What is needed: Word for word, please restate each record and pass over the pictures.

Records for processing:

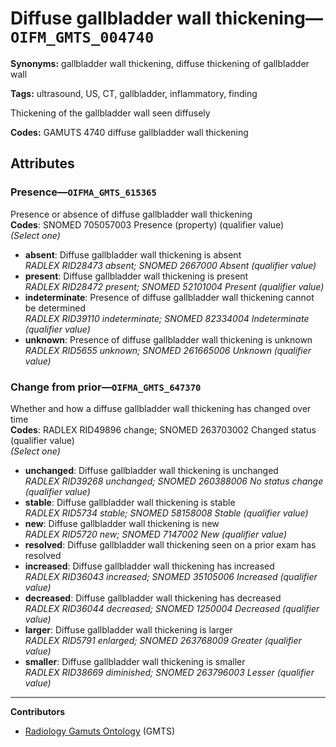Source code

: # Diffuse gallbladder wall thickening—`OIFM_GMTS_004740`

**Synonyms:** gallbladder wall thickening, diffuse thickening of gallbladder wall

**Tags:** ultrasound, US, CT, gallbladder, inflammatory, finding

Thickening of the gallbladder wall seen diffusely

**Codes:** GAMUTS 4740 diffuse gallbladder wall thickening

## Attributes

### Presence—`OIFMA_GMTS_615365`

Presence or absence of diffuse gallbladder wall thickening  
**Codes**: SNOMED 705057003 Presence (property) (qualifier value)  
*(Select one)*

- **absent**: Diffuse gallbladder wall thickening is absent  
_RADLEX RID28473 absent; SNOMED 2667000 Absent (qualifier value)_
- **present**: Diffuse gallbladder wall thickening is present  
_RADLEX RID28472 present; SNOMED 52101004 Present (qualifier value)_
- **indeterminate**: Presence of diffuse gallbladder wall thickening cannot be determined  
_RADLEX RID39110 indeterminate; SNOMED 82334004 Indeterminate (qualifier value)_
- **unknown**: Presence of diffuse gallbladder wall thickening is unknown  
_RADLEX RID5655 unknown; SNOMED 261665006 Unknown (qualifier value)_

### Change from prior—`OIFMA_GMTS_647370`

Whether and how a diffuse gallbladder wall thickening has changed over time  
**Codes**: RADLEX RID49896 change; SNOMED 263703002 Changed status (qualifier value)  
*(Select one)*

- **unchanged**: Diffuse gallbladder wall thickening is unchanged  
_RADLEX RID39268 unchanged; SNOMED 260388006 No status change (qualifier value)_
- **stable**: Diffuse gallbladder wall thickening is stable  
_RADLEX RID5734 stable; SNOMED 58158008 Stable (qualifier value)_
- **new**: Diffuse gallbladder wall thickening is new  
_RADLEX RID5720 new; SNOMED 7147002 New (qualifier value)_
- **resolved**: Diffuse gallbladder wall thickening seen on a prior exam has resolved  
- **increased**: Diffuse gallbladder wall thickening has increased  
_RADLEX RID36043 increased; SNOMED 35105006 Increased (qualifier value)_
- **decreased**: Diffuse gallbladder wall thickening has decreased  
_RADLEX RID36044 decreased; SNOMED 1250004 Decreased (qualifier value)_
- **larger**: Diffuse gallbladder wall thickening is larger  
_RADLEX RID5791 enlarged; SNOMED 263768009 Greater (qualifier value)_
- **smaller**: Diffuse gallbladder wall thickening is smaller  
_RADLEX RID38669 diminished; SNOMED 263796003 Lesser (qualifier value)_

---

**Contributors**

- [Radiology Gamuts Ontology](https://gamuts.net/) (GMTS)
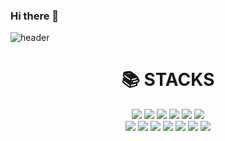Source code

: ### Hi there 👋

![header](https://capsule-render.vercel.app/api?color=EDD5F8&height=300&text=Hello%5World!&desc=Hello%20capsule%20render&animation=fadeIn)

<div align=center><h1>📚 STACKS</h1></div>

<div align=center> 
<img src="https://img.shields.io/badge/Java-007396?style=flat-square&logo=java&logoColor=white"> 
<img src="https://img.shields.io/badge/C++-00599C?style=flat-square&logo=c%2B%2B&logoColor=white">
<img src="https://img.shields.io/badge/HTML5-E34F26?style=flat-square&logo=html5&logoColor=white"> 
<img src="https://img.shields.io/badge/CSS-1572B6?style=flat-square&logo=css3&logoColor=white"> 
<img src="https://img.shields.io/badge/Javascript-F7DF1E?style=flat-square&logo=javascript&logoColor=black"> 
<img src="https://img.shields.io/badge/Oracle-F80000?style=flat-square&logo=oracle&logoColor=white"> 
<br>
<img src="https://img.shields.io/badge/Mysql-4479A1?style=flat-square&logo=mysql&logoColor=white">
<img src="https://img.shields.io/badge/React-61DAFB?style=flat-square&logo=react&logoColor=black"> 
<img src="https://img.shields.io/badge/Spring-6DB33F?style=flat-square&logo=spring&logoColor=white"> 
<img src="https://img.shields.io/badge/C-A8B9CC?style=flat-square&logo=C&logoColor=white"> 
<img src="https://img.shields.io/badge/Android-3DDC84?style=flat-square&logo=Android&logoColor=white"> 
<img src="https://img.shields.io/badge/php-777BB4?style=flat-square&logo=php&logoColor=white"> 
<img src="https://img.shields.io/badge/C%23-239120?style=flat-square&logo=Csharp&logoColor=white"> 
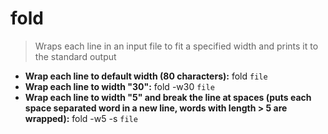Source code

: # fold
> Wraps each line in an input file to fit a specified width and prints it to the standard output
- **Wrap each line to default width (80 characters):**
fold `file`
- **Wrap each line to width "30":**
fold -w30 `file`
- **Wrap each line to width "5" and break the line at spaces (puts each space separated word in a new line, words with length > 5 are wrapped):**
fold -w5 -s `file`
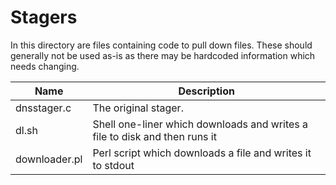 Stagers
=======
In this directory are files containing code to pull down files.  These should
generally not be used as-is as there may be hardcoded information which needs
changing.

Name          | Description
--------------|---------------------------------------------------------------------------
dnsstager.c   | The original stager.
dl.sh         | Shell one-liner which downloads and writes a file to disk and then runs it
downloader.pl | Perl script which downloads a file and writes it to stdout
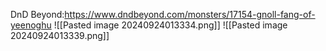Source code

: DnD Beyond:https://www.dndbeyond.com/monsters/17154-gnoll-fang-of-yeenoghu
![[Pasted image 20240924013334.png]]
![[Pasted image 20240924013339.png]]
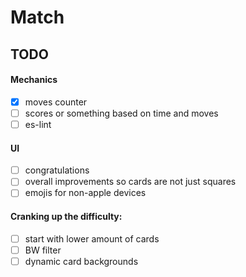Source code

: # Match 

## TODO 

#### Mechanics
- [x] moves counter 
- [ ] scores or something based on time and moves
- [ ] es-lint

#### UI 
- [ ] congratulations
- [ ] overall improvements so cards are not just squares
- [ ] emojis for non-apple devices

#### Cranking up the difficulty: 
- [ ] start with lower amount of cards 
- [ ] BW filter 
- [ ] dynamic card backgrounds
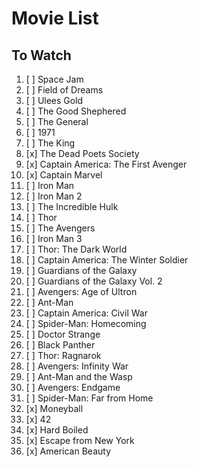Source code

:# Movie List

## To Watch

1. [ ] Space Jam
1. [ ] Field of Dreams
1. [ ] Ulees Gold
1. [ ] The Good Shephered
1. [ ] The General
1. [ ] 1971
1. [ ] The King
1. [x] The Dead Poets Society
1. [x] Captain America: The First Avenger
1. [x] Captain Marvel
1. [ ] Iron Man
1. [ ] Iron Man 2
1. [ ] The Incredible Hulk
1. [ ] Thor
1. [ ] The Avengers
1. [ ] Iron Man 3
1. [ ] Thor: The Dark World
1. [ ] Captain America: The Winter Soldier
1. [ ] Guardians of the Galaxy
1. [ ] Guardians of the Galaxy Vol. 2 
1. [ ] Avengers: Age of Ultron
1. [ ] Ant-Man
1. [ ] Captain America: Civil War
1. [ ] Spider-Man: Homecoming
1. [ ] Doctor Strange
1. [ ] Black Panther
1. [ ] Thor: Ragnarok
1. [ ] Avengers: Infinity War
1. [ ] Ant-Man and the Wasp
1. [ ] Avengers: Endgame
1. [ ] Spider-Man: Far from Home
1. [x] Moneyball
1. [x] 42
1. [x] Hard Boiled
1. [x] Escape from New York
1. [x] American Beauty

Exercise output:
Source code

: # Diffuse gallbladder wall thickening—`OIFM_GMTS_004740`

**Synonyms:** gallbladder wall thickening, diffuse thickening of gallbladder wall

**Tags:** ultrasound, US, CT, gallbladder, inflammatory, finding

Thickening of the gallbladder wall seen diffusely

**Codes:** GAMUTS 4740 diffuse gallbladder wall thickening

## Attributes

### Presence—`OIFMA_GMTS_615365`

Presence or absence of diffuse gallbladder wall thickening  
**Codes**: SNOMED 705057003 Presence (property) (qualifier value)  
*(Select one)*

- **absent**: Diffuse gallbladder wall thickening is absent  
_RADLEX RID28473 absent; SNOMED 2667000 Absent (qualifier value)_
- **present**: Diffuse gallbladder wall thickening is present  
_RADLEX RID28472 present; SNOMED 52101004 Present (qualifier value)_
- **indeterminate**: Presence of diffuse gallbladder wall thickening cannot be determined  
_RADLEX RID39110 indeterminate; SNOMED 82334004 Indeterminate (qualifier value)_
- **unknown**: Presence of diffuse gallbladder wall thickening is unknown  
_RADLEX RID5655 unknown; SNOMED 261665006 Unknown (qualifier value)_

### Change from prior—`OIFMA_GMTS_647370`

Whether and how a diffuse gallbladder wall thickening has changed over time  
**Codes**: RADLEX RID49896 change; SNOMED 263703002 Changed status (qualifier value)  
*(Select one)*

- **unchanged**: Diffuse gallbladder wall thickening is unchanged  
_RADLEX RID39268 unchanged; SNOMED 260388006 No status change (qualifier value)_
- **stable**: Diffuse gallbladder wall thickening is stable  
_RADLEX RID5734 stable; SNOMED 58158008 Stable (qualifier value)_
- **new**: Diffuse gallbladder wall thickening is new  
_RADLEX RID5720 new; SNOMED 7147002 New (qualifier value)_
- **resolved**: Diffuse gallbladder wall thickening seen on a prior exam has resolved  
- **increased**: Diffuse gallbladder wall thickening has increased  
_RADLEX RID36043 increased; SNOMED 35105006 Increased (qualifier value)_
- **decreased**: Diffuse gallbladder wall thickening has decreased  
_RADLEX RID36044 decreased; SNOMED 1250004 Decreased (qualifier value)_
- **larger**: Diffuse gallbladder wall thickening is larger  
_RADLEX RID5791 enlarged; SNOMED 263768009 Greater (qualifier value)_
- **smaller**: Diffuse gallbladder wall thickening is smaller  
_RADLEX RID38669 diminished; SNOMED 263796003 Lesser (qualifier value)_

---

**Contributors**

- [Radiology Gamuts Ontology](https://gamuts.net/) (GMTS)
Source code

: ### Hi there 👋

![header](https://capsule-render.vercel.app/api?color=EDD5F8&height=300&text=Hello%5World!&desc=Hello%20capsule%20render&animation=fadeIn)

<div align=center><h1>📚 STACKS</h1></div>

<div align=center> 
<img src="https://img.shields.io/badge/Java-007396?style=flat-square&logo=java&logoColor=white"> 
<img src="https://img.shields.io/badge/C++-00599C?style=flat-square&logo=c%2B%2B&logoColor=white">
<img src="https://img.shields.io/badge/HTML5-E34F26?style=flat-square&logo=html5&logoColor=white"> 
<img src="https://img.shields.io/badge/CSS-1572B6?style=flat-square&logo=css3&logoColor=white"> 
<img src="https://img.shields.io/badge/Javascript-F7DF1E?style=flat-square&logo=javascript&logoColor=black"> 
<img src="https://img.shields.io/badge/Oracle-F80000?style=flat-square&logo=oracle&logoColor=white"> 
<br>
<img src="https://img.shields.io/badge/Mysql-4479A1?style=flat-square&logo=mysql&logoColor=white">
<img src="https://img.shields.io/badge/React-61DAFB?style=flat-square&logo=react&logoColor=black"> 
<img src="https://img.shields.io/badge/Spring-6DB33F?style=flat-square&logo=spring&logoColor=white"> 
<img src="https://img.shields.io/badge/C-A8B9CC?style=flat-square&logo=C&logoColor=white"> 
<img src="https://img.shields.io/badge/Android-3DDC84?style=flat-square&logo=Android&logoColor=white"> 
<img src="https://img.shields.io/badge/php-777BB4?style=flat-square&logo=php&logoColor=white"> 
<img src="https://img.shields.io/badge/C%23-239120?style=flat-square&logo=Csharp&logoColor=white"> 
Source code

: # fold
> Wraps each line in an input file to fit a specified width and prints it to the standard output
- **Wrap each line to default width (80 characters):**
fold `file`
- **Wrap each line to width "30":**
fold -w30 `file`
- **Wrap each line to width "5" and break the line at spaces (puts each space separated word in a new line, words with length > 5 are wrapped):**
fold -w5 -s `file`
 Stagers
=======
In this directory are files containing code to pull down files.  These should
generally not be used as-is as there may be hardcoded information which needs
changing.

Name          | Description
--------------|---------------------------------------------------------------------------
dnsstager.c   | The original stager.
dl.sh         | Shell one-liner which downloads and writes a file to disk and then runs it
downloader.pl | Perl script which downloads a file and writes it to stdout
Source code

: DnD Beyond:https://www.dndbeyond.com/monsters/17154-gnoll-fang-of-yeenoghu
![[Pasted image 20240924013334.png]]
![[Pasted image 20240924013339.png]]
Source code

: # Match 

## TODO 

#### Mechanics
- [x] moves counter 
- [ ] scores or something based on time and moves
- [ ] es-lint

#### UI 
- [ ] congratulations
- [ ] overall improvements so cards are not just squares
- [ ] emojis for non-apple devices

#### Cranking up the difficulty: 
- [ ] start with lower amount of cards 
- [ ] BW filter 
- [ ] dynamic card backgrounds
Source code

:# Movie List

## To Watch

1. [ ] Space Jam
1. [ ] Field of Dreams
1. [ ] Ulees Gold
1. [ ] The Good Shephered
1. [ ] The General
1. [ ] 1971
1. [ ] The King
1. [x] The Dead Poets Society
1. [x] Captain America: The First Avenger
1. [x] Captain Marvel
1. [ ] Iron Man
1. [ ] Iron Man 2
1. [ ] The Incredible Hulk
1. [ ] Thor
1. [ ] The Avengers
1. [ ] Iron Man 3
1. [ ] Thor: The Dark World
1. [ ] Captain America: The Winter Soldier
1. [ ] Guardians of the Galaxy
1. [ ] Guardians of the Galaxy Vol. 2 
1. [ ] Avengers: Age of Ultron
1. [ ] Ant-Man
1. [ ] Captain America: Civil War
1. [ ] Spider-Man: Homecoming
1. [ ] Doctor Strange
1. [ ] Black Panther
1. [ ] Thor: Ragnarok
1. [ ] Avengers: Infinity War
1. [ ] Ant-Man and the Wasp
1. [ ] Avengers: Endgame
1. [ ] Spider-Man: Far from Home
1. [x] Moneyball
1. [x] 42
1. [x] Hard Boiled
1. [x] Escape from New York
1. [x] American Beauty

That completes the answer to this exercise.